And I thought it was resolved long ago. But now that I am part owner of "big auto" since my government now owns controlling shares in it, I have to say that there is NO "trade secret" that should be allowed to supercede the right to repair or modifiy your personally owned equipment. This is especially true when the purpose of said "trade secret" is the protection measure itself.

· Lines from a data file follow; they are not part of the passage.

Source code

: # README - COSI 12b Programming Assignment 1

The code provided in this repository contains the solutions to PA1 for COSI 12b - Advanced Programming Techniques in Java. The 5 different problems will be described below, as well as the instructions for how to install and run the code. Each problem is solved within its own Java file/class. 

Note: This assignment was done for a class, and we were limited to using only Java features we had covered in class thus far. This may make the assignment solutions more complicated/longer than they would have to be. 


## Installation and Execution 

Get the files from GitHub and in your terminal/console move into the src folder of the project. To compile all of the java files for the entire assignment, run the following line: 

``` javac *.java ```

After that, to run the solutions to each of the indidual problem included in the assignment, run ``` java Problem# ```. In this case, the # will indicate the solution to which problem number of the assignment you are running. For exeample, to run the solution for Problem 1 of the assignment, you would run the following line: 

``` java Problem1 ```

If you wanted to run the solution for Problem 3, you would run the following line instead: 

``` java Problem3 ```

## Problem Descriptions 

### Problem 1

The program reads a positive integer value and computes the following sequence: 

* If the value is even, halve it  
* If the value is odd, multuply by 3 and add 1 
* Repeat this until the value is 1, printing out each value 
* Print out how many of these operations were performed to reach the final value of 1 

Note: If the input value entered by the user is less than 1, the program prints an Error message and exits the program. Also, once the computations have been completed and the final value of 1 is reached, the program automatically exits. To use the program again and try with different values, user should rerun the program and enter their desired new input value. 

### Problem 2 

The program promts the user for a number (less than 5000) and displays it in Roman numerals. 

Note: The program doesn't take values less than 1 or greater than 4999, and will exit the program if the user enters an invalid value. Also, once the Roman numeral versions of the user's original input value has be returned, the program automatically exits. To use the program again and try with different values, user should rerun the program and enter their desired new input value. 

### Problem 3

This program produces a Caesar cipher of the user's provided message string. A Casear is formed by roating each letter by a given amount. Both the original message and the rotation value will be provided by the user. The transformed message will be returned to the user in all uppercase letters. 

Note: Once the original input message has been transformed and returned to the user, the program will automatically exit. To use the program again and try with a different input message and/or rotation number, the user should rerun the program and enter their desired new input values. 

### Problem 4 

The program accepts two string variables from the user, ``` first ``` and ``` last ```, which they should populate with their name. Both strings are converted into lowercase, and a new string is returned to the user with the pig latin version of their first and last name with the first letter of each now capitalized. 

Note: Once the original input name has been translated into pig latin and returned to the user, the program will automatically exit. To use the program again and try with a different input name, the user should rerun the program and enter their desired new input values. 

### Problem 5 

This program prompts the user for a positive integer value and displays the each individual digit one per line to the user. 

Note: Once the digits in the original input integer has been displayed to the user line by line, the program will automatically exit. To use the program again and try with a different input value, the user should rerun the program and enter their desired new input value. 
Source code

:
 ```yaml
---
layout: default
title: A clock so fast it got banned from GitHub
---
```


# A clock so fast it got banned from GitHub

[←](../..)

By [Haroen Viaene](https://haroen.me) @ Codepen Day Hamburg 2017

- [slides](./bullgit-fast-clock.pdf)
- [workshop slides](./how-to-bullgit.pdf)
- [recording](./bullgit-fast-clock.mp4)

Way to miss the point, pornologist. In a free market, ANY mechanic would work on ANY car he/she felt like figuring out. We have a government-enforced monopoly on any car with a computer in it, thanks to the DMCA and similar laws. That's not freedom; that's not capitalism, that's corporatism.
Just another "DOJ fascist authoritarian totalitarian bootlicker" -- Zeio
Its one thing to introduce DRM to protect the copyright on a song, book or video. That isn't fair but it's also unlikely to get anyone killed. (Laws that introduce overly harsh penalties like jail time, ruin a career, or bankrupt someone are a whole other kettle of fish). How can any company justify pricing people out of having their car repaired? Lives are at stake. I wonder how long it'll take before people start suing because repair work was so unreasonably expensive via authorized channels that it leads to injury and death? It should be illegal to lock up certain kinds of information. It should be illegal to use laws like these to prevent competition where lives are at stake.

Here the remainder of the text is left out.